--- START ---

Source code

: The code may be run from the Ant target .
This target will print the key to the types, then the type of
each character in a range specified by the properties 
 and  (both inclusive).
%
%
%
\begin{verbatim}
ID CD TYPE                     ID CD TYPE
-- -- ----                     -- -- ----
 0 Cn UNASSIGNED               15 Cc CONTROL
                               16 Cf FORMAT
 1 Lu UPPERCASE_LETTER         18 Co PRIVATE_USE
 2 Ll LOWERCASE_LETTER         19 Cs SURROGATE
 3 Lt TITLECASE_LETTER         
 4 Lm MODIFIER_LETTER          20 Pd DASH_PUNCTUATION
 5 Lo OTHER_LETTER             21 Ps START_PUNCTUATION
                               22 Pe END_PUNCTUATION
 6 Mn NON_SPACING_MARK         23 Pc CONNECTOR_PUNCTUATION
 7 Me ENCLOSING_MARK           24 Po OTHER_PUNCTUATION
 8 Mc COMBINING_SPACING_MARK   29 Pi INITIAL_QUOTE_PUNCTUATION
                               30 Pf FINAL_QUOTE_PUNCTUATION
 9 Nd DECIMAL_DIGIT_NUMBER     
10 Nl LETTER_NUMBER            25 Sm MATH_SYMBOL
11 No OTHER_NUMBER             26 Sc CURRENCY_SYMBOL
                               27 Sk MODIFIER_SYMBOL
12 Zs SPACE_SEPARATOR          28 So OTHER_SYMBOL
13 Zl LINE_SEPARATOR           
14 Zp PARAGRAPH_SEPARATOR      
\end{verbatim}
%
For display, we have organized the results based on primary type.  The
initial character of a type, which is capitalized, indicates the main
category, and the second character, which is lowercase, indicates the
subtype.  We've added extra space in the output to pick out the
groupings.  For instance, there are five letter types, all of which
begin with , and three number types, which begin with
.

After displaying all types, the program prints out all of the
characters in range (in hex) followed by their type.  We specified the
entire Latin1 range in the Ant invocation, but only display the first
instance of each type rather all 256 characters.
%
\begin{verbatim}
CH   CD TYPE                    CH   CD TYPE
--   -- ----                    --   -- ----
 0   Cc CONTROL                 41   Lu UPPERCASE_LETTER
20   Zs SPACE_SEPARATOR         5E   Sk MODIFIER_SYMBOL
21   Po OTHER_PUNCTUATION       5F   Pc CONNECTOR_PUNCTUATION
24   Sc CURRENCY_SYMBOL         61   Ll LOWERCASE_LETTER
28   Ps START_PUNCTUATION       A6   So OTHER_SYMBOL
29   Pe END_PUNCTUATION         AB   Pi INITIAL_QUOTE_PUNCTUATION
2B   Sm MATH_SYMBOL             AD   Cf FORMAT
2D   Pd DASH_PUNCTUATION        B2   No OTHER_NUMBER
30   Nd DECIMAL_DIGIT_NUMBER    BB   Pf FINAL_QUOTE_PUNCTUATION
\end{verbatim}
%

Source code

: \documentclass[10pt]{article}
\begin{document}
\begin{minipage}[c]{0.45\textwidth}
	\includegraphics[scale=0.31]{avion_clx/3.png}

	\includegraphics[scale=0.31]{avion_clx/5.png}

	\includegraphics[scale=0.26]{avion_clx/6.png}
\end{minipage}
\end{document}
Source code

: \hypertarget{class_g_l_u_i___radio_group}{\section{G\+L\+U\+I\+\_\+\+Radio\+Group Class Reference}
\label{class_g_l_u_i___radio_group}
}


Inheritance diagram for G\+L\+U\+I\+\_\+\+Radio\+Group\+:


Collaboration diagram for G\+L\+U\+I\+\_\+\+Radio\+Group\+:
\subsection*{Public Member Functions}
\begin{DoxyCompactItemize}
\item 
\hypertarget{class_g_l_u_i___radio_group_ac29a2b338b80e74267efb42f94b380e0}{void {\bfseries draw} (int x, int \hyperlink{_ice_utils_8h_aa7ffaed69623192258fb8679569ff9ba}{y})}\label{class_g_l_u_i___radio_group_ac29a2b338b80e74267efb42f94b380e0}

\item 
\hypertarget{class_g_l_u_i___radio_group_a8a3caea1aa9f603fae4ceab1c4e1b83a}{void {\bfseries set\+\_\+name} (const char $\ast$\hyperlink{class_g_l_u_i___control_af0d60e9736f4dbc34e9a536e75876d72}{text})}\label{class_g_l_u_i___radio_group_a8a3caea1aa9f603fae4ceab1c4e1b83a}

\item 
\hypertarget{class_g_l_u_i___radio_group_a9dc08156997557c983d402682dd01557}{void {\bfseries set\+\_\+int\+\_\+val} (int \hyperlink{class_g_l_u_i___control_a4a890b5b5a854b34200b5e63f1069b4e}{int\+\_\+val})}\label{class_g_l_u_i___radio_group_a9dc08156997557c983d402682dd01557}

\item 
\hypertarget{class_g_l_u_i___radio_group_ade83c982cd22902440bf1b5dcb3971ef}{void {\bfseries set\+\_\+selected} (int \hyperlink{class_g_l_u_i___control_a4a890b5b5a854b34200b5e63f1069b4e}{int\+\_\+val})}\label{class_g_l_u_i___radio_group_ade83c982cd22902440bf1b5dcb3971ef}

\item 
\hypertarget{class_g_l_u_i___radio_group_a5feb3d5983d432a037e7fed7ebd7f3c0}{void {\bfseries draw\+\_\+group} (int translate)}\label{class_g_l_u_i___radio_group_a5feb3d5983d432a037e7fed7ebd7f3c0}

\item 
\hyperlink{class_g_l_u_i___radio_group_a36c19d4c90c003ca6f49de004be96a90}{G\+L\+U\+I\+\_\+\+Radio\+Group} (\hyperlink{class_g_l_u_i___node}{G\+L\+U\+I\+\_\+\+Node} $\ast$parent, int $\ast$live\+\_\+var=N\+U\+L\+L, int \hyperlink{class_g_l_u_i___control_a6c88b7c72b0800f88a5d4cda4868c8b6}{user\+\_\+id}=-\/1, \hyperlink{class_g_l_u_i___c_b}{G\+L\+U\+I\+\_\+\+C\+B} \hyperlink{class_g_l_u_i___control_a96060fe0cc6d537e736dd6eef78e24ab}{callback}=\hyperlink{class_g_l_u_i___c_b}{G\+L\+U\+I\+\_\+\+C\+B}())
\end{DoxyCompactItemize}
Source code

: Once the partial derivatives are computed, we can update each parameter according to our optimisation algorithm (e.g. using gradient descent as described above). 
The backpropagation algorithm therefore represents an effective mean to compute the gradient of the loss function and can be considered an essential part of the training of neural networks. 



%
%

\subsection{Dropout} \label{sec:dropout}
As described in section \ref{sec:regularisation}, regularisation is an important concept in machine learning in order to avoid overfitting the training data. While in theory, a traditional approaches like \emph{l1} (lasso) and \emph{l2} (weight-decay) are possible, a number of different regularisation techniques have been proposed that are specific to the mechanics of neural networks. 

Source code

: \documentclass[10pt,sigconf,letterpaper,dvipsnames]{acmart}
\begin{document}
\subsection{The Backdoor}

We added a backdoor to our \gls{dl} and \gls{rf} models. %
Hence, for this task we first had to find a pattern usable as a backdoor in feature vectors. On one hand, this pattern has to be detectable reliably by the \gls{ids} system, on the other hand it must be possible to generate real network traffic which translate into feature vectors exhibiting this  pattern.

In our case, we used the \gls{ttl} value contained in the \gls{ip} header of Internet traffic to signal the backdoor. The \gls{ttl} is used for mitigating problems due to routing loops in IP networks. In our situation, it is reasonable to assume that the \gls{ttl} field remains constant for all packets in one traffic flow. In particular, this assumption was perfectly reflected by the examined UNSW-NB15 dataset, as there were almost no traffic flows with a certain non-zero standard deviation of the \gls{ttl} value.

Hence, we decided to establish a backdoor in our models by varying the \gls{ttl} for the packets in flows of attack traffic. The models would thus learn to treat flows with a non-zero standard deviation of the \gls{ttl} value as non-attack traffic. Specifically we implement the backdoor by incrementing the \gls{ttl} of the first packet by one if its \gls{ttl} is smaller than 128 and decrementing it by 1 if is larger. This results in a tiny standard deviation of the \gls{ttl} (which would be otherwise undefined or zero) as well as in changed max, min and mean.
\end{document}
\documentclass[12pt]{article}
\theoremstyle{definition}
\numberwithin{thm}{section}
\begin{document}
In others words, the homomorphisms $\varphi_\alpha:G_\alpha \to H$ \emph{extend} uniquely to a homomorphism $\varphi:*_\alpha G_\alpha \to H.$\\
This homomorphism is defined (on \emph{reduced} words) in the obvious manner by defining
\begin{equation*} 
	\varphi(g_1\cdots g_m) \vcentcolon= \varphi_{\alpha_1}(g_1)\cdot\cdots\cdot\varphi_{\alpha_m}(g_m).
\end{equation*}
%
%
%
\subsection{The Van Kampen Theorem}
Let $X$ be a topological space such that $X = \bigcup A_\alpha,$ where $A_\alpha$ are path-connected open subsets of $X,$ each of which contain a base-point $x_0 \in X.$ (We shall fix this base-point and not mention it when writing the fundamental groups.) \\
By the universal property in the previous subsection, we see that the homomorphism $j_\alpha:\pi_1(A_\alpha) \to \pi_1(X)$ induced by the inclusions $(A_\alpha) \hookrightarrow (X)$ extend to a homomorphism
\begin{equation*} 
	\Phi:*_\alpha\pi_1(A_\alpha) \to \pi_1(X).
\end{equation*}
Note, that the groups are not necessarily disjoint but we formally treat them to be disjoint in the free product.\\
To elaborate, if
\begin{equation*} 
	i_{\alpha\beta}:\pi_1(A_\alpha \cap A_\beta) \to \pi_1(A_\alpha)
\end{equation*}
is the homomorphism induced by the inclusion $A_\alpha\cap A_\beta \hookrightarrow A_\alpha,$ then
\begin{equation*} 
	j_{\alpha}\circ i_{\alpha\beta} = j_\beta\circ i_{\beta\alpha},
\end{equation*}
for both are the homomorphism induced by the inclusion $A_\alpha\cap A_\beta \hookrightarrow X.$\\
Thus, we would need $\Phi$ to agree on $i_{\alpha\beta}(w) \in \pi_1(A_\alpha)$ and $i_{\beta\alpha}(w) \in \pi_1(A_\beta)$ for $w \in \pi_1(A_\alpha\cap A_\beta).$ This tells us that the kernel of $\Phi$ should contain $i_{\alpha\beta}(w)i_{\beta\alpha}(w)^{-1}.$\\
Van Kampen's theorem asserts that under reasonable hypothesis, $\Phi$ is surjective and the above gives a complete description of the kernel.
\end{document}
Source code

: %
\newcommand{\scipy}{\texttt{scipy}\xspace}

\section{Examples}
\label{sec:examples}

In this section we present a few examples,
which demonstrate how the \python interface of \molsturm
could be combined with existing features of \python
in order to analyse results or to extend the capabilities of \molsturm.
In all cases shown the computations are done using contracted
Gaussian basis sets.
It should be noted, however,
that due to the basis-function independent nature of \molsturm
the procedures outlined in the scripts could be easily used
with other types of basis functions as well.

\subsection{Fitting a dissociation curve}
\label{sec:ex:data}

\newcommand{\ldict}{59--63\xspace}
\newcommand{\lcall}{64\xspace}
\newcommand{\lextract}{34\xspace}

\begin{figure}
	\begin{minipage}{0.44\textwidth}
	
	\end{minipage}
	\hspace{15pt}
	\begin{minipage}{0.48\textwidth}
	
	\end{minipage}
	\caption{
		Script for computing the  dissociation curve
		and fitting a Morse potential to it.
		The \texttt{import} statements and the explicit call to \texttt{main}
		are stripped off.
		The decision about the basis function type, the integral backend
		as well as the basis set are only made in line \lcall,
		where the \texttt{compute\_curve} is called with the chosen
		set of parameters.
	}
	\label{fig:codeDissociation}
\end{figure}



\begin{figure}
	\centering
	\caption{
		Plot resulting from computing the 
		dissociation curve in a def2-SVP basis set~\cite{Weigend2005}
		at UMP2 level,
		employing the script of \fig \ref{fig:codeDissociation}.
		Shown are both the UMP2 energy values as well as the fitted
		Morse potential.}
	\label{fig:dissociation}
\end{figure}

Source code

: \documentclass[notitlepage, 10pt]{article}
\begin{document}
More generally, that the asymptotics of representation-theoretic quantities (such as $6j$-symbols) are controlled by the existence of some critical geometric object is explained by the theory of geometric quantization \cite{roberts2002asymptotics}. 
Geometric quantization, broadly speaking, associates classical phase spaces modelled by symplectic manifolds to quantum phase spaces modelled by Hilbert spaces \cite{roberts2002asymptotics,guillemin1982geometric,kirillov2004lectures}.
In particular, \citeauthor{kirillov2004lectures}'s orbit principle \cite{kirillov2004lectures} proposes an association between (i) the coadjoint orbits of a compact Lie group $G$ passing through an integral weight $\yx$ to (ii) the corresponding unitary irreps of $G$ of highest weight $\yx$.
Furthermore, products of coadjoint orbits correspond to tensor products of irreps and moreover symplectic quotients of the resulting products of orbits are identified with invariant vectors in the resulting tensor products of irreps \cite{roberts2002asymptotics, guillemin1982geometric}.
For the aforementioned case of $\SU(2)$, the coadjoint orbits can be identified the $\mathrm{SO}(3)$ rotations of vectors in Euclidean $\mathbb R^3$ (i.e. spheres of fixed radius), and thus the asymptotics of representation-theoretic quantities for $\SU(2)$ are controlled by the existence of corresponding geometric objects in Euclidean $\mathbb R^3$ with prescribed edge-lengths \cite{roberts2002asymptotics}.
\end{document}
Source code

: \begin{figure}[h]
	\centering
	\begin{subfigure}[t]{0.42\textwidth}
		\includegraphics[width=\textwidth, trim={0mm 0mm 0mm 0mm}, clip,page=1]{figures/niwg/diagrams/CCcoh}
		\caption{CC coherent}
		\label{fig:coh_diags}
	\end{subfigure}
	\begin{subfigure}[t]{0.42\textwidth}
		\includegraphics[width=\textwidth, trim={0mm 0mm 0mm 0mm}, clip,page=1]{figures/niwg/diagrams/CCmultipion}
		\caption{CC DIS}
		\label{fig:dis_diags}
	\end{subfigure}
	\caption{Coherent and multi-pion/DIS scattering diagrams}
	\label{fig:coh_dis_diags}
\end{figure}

--- END ---

▸ Assignment:
Only a number is required here: the count of lines in these entries that hold "algorithm".

▸ Result below:
2